The real surprise about the company’s rapid growth is that it happened in spite of the uncertain economic times that occurred in the aftermath of 9/11.
“The strategy to diversify Aviall’s business had been set out before 9/11,” Fulchino explained. “We determined that we needed to try and get away from dependency on only two sectors of the business–general aviation and airlines. Each had been about half of our sales, so we made a conscientious effort to pursue military contracts, and they were just going into place when the attacks happened.”
While GA and airlines were subsequently restricted, military demand heightened, and Aviall’s share made a swing in short order to become about half military, with the remainder split 30/20 between private and commercial customers, a ratio that remains today.
No small contribution to the strengthening of Aviall’s capability was the successful consummation of contracts with nine major OEMs to act as their parts supplier and distributor.
“One of the ways you expand through a downturn is to add new products,” Fulchino said, “and we were able to get big contracts from big suppliers that were looking at Aviall as a possible strategic partner.”
Aviall signed exclusive parts sales and distribution agreements with Honeywell Engines and Systems in 2000 and with Rolls-Royce in 2002 to support both the 250 and T56 turboprop engines. The company recently made arrangements with Raytheon Aircraft so it could integrate Aviall’s inventory into the aircraft maker’s own parts system. In addition, Aviall is a major distributor for Goodrich, Teledyne Continental, Trans Digm, Parker, Scott Aviation, Saft, ABSC and Lord Corp. In all, the company represents more than 200 manufacturers.
And despite the nearly threefold leap in sales, the Aviall workforce grew from 751 people at the end of 1999 to 901 employees today, an increase of only 20 percent.
“The Rolls-Royce Model 250 market has experienced significant spares and logistics improvements with Aviall,” said Tim McGrath, director of civil aftermarket sales for Rolls-Royce. “They continue to invest in the Model 250 program to ensure their mission of right part, right place, right time is achieved.”
In selecting an exclusive distributor, McGrath explained, Rolls-Royce established objectives that included the availability of spares, reduction of the network’s inventory holding investment and delivery of e-commerce solutions for their customers. “We are delighted to say–mission accomplished.”

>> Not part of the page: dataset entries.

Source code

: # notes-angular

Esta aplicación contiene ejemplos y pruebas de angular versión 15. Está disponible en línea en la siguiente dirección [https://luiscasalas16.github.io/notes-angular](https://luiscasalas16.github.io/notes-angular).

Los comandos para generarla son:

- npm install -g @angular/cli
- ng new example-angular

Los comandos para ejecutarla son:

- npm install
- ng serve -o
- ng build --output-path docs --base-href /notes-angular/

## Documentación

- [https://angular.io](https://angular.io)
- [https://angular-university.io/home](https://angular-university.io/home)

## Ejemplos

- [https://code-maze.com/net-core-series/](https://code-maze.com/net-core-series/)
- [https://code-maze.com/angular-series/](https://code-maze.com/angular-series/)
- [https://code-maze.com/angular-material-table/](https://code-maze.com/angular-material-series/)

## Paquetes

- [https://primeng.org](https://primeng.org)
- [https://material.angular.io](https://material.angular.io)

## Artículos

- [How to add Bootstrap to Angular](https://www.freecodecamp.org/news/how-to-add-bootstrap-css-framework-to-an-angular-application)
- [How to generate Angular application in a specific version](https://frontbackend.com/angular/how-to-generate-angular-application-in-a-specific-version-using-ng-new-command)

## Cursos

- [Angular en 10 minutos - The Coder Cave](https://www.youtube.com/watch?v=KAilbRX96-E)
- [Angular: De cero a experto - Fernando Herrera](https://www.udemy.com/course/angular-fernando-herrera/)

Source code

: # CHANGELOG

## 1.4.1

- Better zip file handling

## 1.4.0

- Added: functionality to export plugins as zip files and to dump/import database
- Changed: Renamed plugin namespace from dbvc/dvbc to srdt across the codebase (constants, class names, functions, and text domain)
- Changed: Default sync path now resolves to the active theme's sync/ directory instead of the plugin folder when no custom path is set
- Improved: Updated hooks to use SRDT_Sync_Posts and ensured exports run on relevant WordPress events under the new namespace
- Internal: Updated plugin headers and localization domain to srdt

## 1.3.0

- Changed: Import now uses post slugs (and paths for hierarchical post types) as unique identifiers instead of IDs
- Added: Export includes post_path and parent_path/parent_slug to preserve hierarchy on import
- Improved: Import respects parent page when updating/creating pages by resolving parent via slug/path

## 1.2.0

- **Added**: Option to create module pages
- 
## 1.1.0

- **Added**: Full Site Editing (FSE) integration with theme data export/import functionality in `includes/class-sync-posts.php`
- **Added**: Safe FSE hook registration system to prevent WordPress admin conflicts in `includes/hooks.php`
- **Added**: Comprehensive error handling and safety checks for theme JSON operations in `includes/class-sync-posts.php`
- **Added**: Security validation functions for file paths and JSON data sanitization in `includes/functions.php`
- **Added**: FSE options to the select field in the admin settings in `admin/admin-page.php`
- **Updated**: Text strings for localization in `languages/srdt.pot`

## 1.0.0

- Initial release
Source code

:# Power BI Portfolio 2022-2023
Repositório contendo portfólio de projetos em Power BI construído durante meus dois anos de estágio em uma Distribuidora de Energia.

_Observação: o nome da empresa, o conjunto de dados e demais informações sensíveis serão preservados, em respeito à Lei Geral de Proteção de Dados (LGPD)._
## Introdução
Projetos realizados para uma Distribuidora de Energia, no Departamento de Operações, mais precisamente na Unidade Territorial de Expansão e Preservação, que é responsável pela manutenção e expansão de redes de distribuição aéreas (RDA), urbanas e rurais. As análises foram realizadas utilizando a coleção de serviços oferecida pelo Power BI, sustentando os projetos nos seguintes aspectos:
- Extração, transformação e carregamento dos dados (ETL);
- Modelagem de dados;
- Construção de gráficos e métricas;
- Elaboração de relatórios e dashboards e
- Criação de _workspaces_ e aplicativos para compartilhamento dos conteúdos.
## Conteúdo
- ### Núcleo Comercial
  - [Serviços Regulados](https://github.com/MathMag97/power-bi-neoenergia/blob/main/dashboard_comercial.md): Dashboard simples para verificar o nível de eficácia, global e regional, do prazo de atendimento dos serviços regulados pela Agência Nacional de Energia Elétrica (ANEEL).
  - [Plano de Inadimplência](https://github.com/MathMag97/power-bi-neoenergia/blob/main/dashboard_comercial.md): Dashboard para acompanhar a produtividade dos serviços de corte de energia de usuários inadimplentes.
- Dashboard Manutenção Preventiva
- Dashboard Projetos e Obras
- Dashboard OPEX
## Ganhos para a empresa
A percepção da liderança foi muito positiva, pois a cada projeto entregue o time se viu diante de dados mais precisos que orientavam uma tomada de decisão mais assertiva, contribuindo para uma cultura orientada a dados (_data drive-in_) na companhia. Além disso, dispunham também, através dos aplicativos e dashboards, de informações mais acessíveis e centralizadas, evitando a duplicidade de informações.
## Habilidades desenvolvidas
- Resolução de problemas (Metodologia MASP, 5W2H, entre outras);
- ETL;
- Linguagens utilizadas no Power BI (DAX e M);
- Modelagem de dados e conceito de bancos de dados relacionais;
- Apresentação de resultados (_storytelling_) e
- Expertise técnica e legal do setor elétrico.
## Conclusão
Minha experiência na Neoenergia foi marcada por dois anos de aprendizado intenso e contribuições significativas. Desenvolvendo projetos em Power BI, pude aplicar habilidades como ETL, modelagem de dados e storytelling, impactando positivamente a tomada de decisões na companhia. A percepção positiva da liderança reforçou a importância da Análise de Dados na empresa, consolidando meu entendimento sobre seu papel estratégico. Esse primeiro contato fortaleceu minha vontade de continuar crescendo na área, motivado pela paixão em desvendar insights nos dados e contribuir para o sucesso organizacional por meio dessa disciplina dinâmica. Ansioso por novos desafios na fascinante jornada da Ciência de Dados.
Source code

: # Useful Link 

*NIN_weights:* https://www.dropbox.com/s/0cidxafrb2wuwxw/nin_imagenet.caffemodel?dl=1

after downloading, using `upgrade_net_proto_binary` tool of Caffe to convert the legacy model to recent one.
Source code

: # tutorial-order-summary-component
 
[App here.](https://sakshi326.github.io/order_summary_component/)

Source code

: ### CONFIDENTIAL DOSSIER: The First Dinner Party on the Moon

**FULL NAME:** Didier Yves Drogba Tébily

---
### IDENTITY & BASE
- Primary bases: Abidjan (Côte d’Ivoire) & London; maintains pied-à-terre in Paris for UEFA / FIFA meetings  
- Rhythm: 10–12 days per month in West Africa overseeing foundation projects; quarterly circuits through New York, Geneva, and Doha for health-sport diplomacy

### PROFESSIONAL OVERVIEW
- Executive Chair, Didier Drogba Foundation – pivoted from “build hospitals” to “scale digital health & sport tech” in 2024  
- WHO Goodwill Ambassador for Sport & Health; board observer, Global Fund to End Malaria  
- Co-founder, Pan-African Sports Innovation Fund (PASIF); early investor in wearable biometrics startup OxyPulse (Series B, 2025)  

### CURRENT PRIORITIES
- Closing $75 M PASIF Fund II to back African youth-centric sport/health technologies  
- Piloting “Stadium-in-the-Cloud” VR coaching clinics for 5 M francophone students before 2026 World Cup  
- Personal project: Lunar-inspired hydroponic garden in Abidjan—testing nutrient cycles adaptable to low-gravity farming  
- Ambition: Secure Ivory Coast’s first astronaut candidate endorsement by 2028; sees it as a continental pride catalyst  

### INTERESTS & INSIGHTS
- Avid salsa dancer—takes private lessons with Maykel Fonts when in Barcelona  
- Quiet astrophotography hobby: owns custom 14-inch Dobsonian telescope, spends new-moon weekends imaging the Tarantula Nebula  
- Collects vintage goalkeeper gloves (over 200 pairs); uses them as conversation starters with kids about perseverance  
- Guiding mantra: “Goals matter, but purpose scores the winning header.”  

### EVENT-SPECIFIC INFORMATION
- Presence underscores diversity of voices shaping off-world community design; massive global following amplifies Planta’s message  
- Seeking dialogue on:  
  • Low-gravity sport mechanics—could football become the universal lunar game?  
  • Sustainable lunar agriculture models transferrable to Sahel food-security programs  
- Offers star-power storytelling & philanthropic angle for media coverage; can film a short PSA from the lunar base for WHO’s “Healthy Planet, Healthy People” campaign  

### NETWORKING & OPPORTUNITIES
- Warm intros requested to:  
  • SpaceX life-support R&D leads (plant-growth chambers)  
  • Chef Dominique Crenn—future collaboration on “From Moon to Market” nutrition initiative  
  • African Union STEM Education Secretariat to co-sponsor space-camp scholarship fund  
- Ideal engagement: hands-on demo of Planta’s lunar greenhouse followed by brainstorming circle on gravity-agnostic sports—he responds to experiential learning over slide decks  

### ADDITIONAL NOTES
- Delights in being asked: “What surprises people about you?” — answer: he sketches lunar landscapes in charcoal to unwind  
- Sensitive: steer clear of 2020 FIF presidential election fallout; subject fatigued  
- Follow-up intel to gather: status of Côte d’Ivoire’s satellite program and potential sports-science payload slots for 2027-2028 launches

Fulchino explained that Aviall has two types of competitors–the standard full-service distributors and a host of smaller individual parts suppliers. But in this $20 billion market, the OEMs themselves sell about 70 percent of the total.

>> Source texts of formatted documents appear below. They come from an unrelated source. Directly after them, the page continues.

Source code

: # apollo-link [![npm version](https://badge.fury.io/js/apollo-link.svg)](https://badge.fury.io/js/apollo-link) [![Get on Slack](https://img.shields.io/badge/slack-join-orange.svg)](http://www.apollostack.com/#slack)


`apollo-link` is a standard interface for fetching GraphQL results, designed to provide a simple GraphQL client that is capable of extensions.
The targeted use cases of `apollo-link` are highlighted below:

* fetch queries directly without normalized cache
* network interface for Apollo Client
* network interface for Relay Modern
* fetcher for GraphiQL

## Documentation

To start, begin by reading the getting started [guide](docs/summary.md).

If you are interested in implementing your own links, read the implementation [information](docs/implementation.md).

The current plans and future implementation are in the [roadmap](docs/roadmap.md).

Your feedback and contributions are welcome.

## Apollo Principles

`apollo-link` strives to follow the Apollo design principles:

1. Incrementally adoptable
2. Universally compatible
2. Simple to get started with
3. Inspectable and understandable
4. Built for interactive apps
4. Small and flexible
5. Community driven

“I spend more energy convincing an OEM that Aviall’s value proposition is more worthwhile than worrying about what our competition is doing. We’re a solution [for these OEMs]–their back room is our front room. If they look strategically at their business and determine that engineering and manufacturing is their core competency, they can see that putting people around the world to watch the product, get the right logistics and meet on-time service conditions is our core competency.
“What we try to tell them is that it’s a profitable and important part of their business, and we also tell them that they have the critical resources and deployment, and we have core expertise and critical resources. [Parts] is not their core business, but we can bring improvements more economically and efficiently.”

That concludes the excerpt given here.